Zipformer-vi-30M is an offline transducer. phostt wraps it in a sliding
overlap-buffer (`StreamingState`) to expose real-time WebSocket streaming.
Audio is chunked into configurable windows (default 4 s), each chunk is
featurized and encoded independently, and partial results are merged across
boundaries with optional fuzzy word matching to handle boundary instability.

`kaldi_native_fbank::OnlineFeature` in `inference/features.rs` drives the
feature extraction, providing the same povey-window + preemphasis + Slaney
mel filterbank pipeline that sherpa-onnx uses upstream. The `OnlineFeature`
wrapper handles streaming increments, while the overlap-and-merge logic in
`StreamingState` works around the offline encoder constraint.

### Streaming modes

Two mutually exclusive streaming strategies are available:

1. **Overlap-buffer (default)** — fixed 4-second windows with 1-second overlap.
   Emits `Partial` (interim) results as speech progresses and `Final` on
   endpointing (~600 ms silence or decoder blank streak).
   - `--streaming-window-ms` / `--streaming-overlap-ms` tune latency vs accuracy.
   - `--streaming-fuzzy-threshold` enables fuzzy boundary merge.

2. **VAD-based simulated streaming (`--vad`)** — Silero VAD segments speech
   into natural utterances; each utterance is transcribed offline with the
   full encoder context. Eliminates boundary artefacts entirely. While speech
   is active, partial (interim) results are still emitted via the overlap-buffer
   so clients see live transcription progress. Suitable for high-accuracy
   use cases where latency tolerance is higher.

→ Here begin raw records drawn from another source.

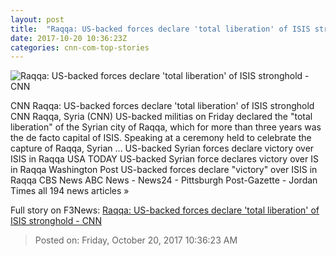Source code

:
 ```yaml
---
layout: post
title:  "Raqqa: US-backed forces declare 'total liberation' of ISIS stronghold - CNN"
date: 2017-10-20 10:36:23Z
categories: cnn-com-top-stories
---
```


![Raqqa: US-backed forces declare 'total liberation' of ISIS stronghold - CNN](http://cdn.cnn.com/cnnnext/dam/assets/171019064720-06-raqqa-1019-super-tease.jpg)

CNN Raqqa: US-backed forces declare 'total liberation' of ISIS stronghold CNN Raqqa, Syria (CNN) US-backed militias on Friday declared the "total liberation" of the Syrian city of Raqqa, which for more than three years was the de facto capital of ISIS. Speaking at a ceremony held to celebrate the capture of Raqqa, Syrian ... US-backed Syrian forces declare victory over ISIS in Raqqa USA TODAY US-backed Syrian force declares victory over IS in Raqqa Washington Post US-backed forces declare "victory" over ISIS in Raqqa CBS News ABC News - News24 - Pittsburgh Post-Gazette - Jordan Times all 194 news articles »


Full story on F3News: [Raqqa: US-backed forces declare 'total liberation' of ISIS stronghold - CNN](http://www.f3nws.com/n/QfZHRC)

> Posted on: Friday, October 20, 2017 10:36:23 AM
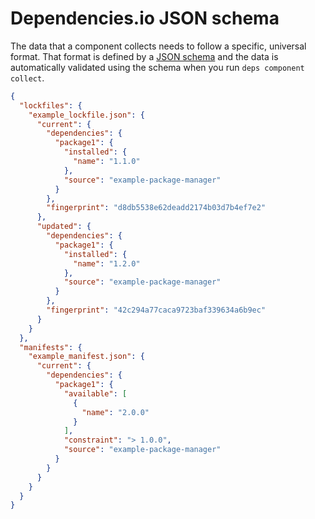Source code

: # Dependencies.io JSON schema

The data that a component collects needs to follow a specific, universal format.
That format is defined by a [JSON schema](https://json-schema.org/) and the data
is automatically validated using the schema when you run `deps component
collect`.

```json
{
  "lockfiles": {
    "example_lockfile.json": {
      "current": {
        "dependencies": {
          "package1": {
            "installed": {
              "name": "1.1.0"
            },
            "source": "example-package-manager"
          }
        },
        "fingerprint": "d8db5538e62deadd2174b03d7b4ef7e2"
      },
      "updated": {
        "dependencies": {
          "package1": {
            "installed": {
              "name": "1.2.0"
            },
            "source": "example-package-manager"
          }
        },
        "fingerprint": "42c294a77caca9723baf339634a6b9ec"
      }
    }
  },
  "manifests": {
    "example_manifest.json": {
      "current": {
        "dependencies": {
          "package1": {
            "available": [
              {
                "name": "2.0.0"
              }
            ],
            "constraint": "> 1.0.0",
            "source": "example-package-manager"
          }
        }
      }
    }
  }
}
```
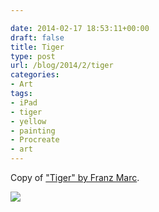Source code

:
```yaml
---

date: 2014-02-17 18:53:11+00:00
draft: false
title: Tiger
type: post
url: /blog/2014/2/tiger
categories:
- Art
tags:
- iPad
- tiger
- yellow
- painting
- Procreate
- art
---
```


Copy of ["Tiger" by Franz Marc](http://www.franzmarc.org/Tiger.jsp).


  
![](/images/2014-02-17-20142tiger/20140217-Tiger.jpg)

### Tunable overlap-buffer parameters
- `--streaming-window-ms` (default 4000) — mel frames per encoder window.
- `--streaming-overlap-ms` (default 1000) — overlap between consecutive windows.
- `--streaming-fuzzy-threshold` (default 1.0) — normalized Levenshtein similarity
  for boundary word deduplication. Lower values reduce duplicate words on
  boundaries at the cost of potentially missing legitimate repetitions.

### Graceful shutdown
- `CancellationToken` + `TaskTracker` cascades through every WS / SSE handler.
- On SIGTERM each session flushes, emits a final frame, and closes with
  `Close(1001 Going Away)`.
- `--shutdown-drain-secs` (default 10) bounds the wait after `axum::serve`
  returns. `--max-session-secs` (default 3600) caps any single WS session.

## Development guidelines

### TDD workflow
1. Write failing test first
2. Implement minimal code to pass
3. Refactor, verify tests still pass
4. `cargo test && cargo clippy` before every commit

### API versioning & backward compatibility
- WebSocket protocol version: `PROTOCOL_VERSION = "1.0"` (in `protocol/mod.rs`)
- `ServerMessage::Ready` includes `version` field sent on connection
- Canonical WS path: `/v1/ws`. `/ws` remains as a deprecated alias.
- New fields are additive only; never remove or rename existing fields.

### Code style
- Rust 2024 edition
- `anyhow` for error handling, `tracing` for logging
- No `unwrap()` in production paths (use `?`, `context()`, or `unwrap_or_else`)
- Shared inference constants live in `inference/mod.rs`

### Audio format support
- File transcription: WAV, M4A/AAC, MP3, OGG/Vorbis, FLAC (via symphonia)
- WebSocket: raw PCM16 binary frames at configurable sample rate; resampled
  to 16 kHz server-side via rubato

### Security
- **Loopback bind by default.** `127.0.0.1` only; `--bind-all` /
  `PHOSTT_ALLOW_BIND_ANY=1` required for non-loopback.
- **Origin allowlist.** Cross-origin denied by default; `--allow-origin`
  to extend, `--cors-allow-any` for wildcard.
- **Runtime limits**: `--idle-timeout-secs` (300), `--ws-frame-max-bytes`
  (512 KiB), `--body-limit-bytes` (50 MiB), `--pool-size` (4),
  `--max-session-secs` (3600), `--shutdown-drain-secs` (10).
- **Per-IP rate limiting** (opt-in): `--rate-limit-per-minute N` +
  `--rate-limit-burst`.
- **SHA-256 verification + atomic rename** on every model file.
- **Internal errors sanitized** — no path or model leakage to clients.
- **Prometheus `/metrics`** (opt-in via `--metrics`).